Desperate Characters is a novel on the level of achievement of, say, The Great Gatsby, but without the lyricism and glamour of that F. Scott Fitzgerald classic. Fox wrote a handful of novels at such a high peak of invention that they are rather forbidding—you have to get used to the rarefied air of her work. Fox was a great writer, but rarely a popular one, and that’s because she was so totally lacking in cant or obvious reassurance. She told the truth as she saw it, and her point of view could be harshly unforgiving.
Fox had a difficult childhood, which she chronicled in her 2001 memoir Borrowed Finery. Her parents were Fitzgerald-like figures, a boozy writer and his high-living wife, or at least that’s the way they saw themselves. The older that Fox got the more she saw how shabby her own parents were, particularly her hateful mother. She first used her mother as a fictional figure in her novel The Widow’s Children (1976) and then really exposed her in Borrowed Finery. What Fox could not abide, and what she wrote against her whole life, was self-indulgence and falsity. And so of course the many self-indulgent and false people in this world rejected what she was trying to tell them in her books.
Fox endured poverty and bad jobs for many years, which provided the basis for her wildest and most far-ranging and underrated novel, The Western Coast (1972). There is a very romantic scene in that book where the heroine falls in love by small degrees with a man who visits her while she is suffering from a very unromantic ailment: a tapeworm. And there is a small scene of humiliation that has haunted me ever since I read it. The heroine needs money and she poses for some nude photos, and a man next to the photographer is heard saying, “Do something about the nipples.” Fox had a way of capturing a humiliating moment like that in a glancing style that simultaneously makes you feel its full impact while also taking the lofty view that “this doesn’t really matter.” How she was able to do both of these things at once is one of the mysteries of a writing talent as piercing as hers.
Fox made a living as an older woman by writing books for children, some of which proved controversial. She wouldn’t make anything easy for kids, either, and that went double when she found out late in life that the baby girl she had given up for adoption turned out to be the mother of rock star Courtney Love. Fox had only one meeting with Love, and it went very badly. The self-destructive and self-indulgent Love can be seen as an ironic emanation of everything that Fox was so against all of her life.
Fox lived through the Depression and World War II, and women of that generation developed a toughness that is in short supply today. (In a 2012 New York Times interview Fox said, “There have been times in my life when I’ve not had enough food, when I was willing to eat a piece of bread with nothing on it.”) And so Fox developed into a person and an artist who preached that you have to be unflappable in life, no matter what your circumstances or whatever bad things might happen to you.
In her last book, 2011’s News from the World: Stories and Essays, Fox honed her philosophy even further down to its essence: look outside yourself. This connects back to the scene in Desperate Characters where the heroine Sophie realizes that the menace she fears from outside her brownstone is inside of her, too.

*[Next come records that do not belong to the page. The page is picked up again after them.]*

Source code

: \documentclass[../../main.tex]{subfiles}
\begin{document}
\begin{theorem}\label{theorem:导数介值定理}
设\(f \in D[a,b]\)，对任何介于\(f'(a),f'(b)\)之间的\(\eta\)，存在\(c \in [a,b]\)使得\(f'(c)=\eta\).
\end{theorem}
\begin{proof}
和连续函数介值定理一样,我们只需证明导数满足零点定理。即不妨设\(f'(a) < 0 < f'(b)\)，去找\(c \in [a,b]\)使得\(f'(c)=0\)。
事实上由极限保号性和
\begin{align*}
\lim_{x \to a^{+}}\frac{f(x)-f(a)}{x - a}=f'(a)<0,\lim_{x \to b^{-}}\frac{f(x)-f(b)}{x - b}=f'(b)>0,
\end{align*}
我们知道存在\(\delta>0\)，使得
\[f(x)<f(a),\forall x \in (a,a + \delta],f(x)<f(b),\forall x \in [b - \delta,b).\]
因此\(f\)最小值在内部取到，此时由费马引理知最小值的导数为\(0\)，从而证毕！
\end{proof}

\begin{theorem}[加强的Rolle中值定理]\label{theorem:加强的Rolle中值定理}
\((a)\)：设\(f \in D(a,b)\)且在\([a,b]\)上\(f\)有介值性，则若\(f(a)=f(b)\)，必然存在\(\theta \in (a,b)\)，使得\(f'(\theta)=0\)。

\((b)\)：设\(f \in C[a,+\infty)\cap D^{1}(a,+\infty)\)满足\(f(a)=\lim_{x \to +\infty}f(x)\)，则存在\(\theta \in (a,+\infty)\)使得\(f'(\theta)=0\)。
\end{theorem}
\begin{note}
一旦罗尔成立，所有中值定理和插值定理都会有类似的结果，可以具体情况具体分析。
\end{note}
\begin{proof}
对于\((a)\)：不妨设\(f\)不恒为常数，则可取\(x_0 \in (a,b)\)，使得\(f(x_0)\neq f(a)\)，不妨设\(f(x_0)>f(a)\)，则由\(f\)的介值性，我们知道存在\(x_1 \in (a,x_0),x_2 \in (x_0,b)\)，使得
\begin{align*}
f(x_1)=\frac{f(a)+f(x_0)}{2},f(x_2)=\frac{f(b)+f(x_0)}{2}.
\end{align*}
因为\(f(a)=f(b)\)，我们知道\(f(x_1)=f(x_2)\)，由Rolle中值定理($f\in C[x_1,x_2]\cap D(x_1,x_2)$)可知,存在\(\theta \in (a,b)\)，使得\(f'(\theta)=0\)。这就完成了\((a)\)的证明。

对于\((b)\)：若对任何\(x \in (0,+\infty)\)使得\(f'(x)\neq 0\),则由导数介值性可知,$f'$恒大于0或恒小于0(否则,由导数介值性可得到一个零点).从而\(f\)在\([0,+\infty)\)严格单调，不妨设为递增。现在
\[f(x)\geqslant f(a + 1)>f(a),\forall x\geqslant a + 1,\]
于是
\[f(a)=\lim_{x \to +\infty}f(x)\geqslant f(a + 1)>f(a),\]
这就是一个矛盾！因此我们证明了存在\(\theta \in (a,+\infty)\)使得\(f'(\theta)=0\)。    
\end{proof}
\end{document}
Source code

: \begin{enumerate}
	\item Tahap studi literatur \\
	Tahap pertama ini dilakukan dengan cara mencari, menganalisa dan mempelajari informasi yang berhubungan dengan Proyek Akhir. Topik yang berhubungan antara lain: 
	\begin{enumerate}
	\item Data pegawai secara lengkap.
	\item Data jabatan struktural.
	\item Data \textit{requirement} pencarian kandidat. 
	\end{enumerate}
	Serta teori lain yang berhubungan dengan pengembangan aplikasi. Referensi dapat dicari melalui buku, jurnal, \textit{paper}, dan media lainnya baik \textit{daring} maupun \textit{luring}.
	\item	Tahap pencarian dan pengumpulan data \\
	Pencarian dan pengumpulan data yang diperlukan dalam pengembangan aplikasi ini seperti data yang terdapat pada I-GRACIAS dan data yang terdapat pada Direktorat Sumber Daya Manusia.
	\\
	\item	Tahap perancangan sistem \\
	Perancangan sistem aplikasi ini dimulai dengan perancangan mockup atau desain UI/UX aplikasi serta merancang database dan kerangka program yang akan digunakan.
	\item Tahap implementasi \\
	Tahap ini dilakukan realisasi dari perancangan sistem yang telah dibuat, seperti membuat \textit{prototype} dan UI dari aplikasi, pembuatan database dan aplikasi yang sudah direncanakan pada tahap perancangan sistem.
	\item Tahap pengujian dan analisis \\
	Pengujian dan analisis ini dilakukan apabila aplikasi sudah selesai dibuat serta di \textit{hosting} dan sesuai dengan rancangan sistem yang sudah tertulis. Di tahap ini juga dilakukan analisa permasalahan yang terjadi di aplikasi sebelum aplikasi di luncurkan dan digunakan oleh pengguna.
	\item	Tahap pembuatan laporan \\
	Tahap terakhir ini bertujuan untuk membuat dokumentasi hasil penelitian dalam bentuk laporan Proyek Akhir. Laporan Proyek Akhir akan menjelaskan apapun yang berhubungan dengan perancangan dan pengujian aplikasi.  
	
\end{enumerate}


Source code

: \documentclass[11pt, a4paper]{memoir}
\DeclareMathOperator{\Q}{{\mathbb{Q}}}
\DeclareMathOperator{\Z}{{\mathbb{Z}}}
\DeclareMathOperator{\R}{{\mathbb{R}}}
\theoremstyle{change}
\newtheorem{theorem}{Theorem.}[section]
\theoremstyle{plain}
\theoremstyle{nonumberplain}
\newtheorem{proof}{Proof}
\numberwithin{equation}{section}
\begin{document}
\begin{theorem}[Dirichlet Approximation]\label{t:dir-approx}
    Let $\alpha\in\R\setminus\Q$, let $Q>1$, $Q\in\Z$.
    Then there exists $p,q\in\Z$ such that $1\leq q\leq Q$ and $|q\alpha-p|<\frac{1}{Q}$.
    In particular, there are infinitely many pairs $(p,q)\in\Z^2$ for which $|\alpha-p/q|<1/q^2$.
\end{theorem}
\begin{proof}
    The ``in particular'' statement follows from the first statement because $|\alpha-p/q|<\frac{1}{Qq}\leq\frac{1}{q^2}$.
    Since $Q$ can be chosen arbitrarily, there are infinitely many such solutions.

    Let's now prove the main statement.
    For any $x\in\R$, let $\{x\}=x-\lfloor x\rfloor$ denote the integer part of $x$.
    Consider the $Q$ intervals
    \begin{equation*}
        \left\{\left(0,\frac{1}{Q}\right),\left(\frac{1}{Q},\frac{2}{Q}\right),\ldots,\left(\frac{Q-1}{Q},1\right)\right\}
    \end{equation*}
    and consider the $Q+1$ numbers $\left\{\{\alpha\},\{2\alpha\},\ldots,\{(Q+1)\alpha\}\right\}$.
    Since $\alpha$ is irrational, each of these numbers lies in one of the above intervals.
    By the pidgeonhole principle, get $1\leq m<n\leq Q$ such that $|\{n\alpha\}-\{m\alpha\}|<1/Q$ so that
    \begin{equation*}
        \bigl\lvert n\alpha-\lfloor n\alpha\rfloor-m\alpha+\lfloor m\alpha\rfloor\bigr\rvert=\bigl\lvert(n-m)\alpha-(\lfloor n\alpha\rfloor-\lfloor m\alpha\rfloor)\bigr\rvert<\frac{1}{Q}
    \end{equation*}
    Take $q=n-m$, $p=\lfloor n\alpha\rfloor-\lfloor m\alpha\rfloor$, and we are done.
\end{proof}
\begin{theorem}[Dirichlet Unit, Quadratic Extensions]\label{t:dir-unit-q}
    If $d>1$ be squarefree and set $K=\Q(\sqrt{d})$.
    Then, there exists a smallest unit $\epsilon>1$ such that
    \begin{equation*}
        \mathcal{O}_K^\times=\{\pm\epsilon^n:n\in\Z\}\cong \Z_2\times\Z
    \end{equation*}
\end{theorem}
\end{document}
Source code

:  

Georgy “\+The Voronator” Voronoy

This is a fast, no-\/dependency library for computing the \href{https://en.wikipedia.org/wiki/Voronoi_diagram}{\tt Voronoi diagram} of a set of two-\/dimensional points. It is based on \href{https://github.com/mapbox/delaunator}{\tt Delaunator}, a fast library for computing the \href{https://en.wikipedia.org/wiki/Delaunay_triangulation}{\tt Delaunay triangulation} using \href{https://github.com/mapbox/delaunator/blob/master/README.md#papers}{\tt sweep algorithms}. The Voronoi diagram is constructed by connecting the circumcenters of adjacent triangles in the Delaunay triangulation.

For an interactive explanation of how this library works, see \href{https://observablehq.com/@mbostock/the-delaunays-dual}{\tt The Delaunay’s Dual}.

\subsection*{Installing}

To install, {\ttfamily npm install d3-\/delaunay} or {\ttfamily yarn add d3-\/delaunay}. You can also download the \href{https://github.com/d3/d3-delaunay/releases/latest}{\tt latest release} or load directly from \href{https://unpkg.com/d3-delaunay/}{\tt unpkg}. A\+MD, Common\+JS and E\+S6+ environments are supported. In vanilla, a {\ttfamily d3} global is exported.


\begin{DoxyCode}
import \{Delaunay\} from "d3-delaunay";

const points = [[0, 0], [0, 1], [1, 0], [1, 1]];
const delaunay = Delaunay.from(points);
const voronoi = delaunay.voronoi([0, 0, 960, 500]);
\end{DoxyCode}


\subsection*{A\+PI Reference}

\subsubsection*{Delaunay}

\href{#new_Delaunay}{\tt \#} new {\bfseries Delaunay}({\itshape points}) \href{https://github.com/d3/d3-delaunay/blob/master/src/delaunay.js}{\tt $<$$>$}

Sophie has been bitten by a cat, and she fears for her health, but this is what she finally thinks about her situation: “‘God, if I am rabid, I am equal to what is outside,’ she said out loud, and felt an extraordinary relief as though, at last, she’d discovered what it was that could create a balance between the quiet, rather vacant progression of the days she spent in this house, and those portents that lit up the dark at the edge of her own existence.”
These sentences in Desperate Characters changed my life. Whenever I am in a situation that feels frightening or menacing in some way, I usually stop and think what Sophie does: “I am equal to what is outside.” The things that might harm us from the outside are already inside us, and we can use that knowledge to fight when we need to fight. What a relief that is! And so Fox’s work is not entirely hopeless, as some people thought when her books were first published.
Jonathan Franzen, a devoted fan, successfully advocated for Fox’s novels to be brought back into print in the 1990s, and so she was “discovered” at last, but somehow never in a lasting way. When I think of Fox, I link her to James Salter, another very neglected writer who published a handful of beautifully judged books that never quite got him the acclaim he deserved. Both Fox and Salter lived a long time, and they were known as “writer’s writers” who were admired but never sold many books. Literary fashions come and go. When some of the more puffed-up literary reputations capsize as time goes by, a writer like Fox will be waiting to be elevated to where she belongs: at the very top.